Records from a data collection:
BEGIN
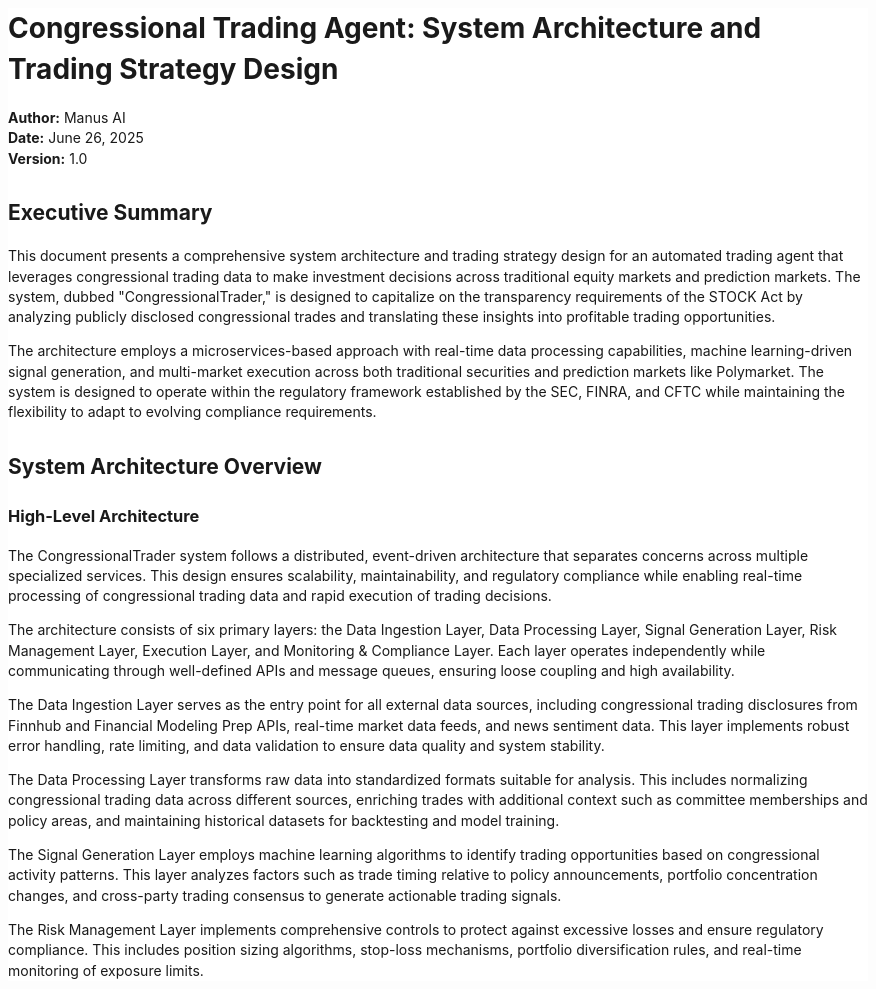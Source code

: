 # Congressional Trading Agent: System Architecture and Trading Strategy Design

**Author:** Manus AI  
**Date:** June 26, 2025  
**Version:** 1.0

## Executive Summary

This document presents a comprehensive system architecture and trading strategy design for an automated trading agent that leverages congressional trading data to make investment decisions across traditional equity markets and prediction markets. The system, dubbed "CongressionalTrader," is designed to capitalize on the transparency requirements of the STOCK Act by analyzing publicly disclosed congressional trades and translating these insights into profitable trading opportunities.

The architecture employs a microservices-based approach with real-time data processing capabilities, machine learning-driven signal generation, and multi-market execution across both traditional securities and prediction markets like Polymarket. The system is designed to operate within the regulatory framework established by the SEC, FINRA, and CFTC while maintaining the flexibility to adapt to evolving compliance requirements.

## System Architecture Overview

### High-Level Architecture

The CongressionalTrader system follows a distributed, event-driven architecture that separates concerns across multiple specialized services. This design ensures scalability, maintainability, and regulatory compliance while enabling real-time processing of congressional trading data and rapid execution of trading decisions.

The architecture consists of six primary layers: the Data Ingestion Layer, Data Processing Layer, Signal Generation Layer, Risk Management Layer, Execution Layer, and Monitoring & Compliance Layer. Each layer operates independently while communicating through well-defined APIs and message queues, ensuring loose coupling and high availability.

The Data Ingestion Layer serves as the entry point for all external data sources, including congressional trading disclosures from Finnhub and Financial Modeling Prep APIs, real-time market data feeds, and news sentiment data. This layer implements robust error handling, rate limiting, and data validation to ensure data quality and system stability.

The Data Processing Layer transforms raw data into standardized formats suitable for analysis. This includes normalizing congressional trading data across different sources, enriching trades with additional context such as committee memberships and policy areas, and maintaining historical datasets for backtesting and model training.

The Signal Generation Layer employs machine learning algorithms to identify trading opportunities based on congressional activity patterns. This layer analyzes factors such as trade timing relative to policy announcements, portfolio concentration changes, and cross-party trading consensus to generate actionable trading signals.

The Risk Management Layer implements comprehensive controls to protect against excessive losses and ensure regulatory compliance. This includes position sizing algorithms, stop-loss mechanisms, portfolio diversification rules, and real-time monitoring of exposure limits.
END
An exact copy of all the data above is required; omit any pictures.

▶ Solved exercise:
Source code

: # Congressional Trading Agent: System Architecture and Trading Strategy Design

**Author:** Manus AI  
**Date:** June 26, 2025  
**Version:** 1.0

## Executive Summary

This document presents a comprehensive system architecture and trading strategy design for an automated trading agent that leverages congressional trading data to make investment decisions across traditional equity markets and prediction markets. The system, dubbed "CongressionalTrader," is designed to capitalize on the transparency requirements of the STOCK Act by analyzing publicly disclosed congressional trades and translating these insights into profitable trading opportunities.

The architecture employs a microservices-based approach with real-time data processing capabilities, machine learning-driven signal generation, and multi-market execution across both traditional securities and prediction markets like Polymarket. The system is designed to operate within the regulatory framework established by the SEC, FINRA, and CFTC while maintaining the flexibility to adapt to evolving compliance requirements.

## System Architecture Overview

### High-Level Architecture

The CongressionalTrader system follows a distributed, event-driven architecture that separates concerns across multiple specialized services. This design ensures scalability, maintainability, and regulatory compliance while enabling real-time processing of congressional trading data and rapid execution of trading decisions.

The architecture consists of six primary layers: the Data Ingestion Layer, Data Processing Layer, Signal Generation Layer, Risk Management Layer, Execution Layer, and Monitoring & Compliance Layer. Each layer operates independently while communicating through well-defined APIs and message queues, ensuring loose coupling and high availability.

The Data Ingestion Layer serves as the entry point for all external data sources, including congressional trading disclosures from Finnhub and Financial Modeling Prep APIs, real-time market data feeds, and news sentiment data. This layer implements robust error handling, rate limiting, and data validation to ensure data quality and system stability.

The Data Processing Layer transforms raw data into standardized formats suitable for analysis. This includes normalizing congressional trading data across different sources, enriching trades with additional context such as committee memberships and policy areas, and maintaining historical datasets for backtesting and model training.

The Signal Generation Layer employs machine learning algorithms to identify trading opportunities based on congressional activity patterns. This layer analyzes factors such as trade timing relative to policy announcements, portfolio concentration changes, and cross-party trading consensus to generate actionable trading signals.

The Risk Management Layer implements comprehensive controls to protect against excessive losses and ensure regulatory compliance. This includes position sizing algorithms, stop-loss mechanisms, portfolio diversification rules, and real-time monitoring of exposure limits.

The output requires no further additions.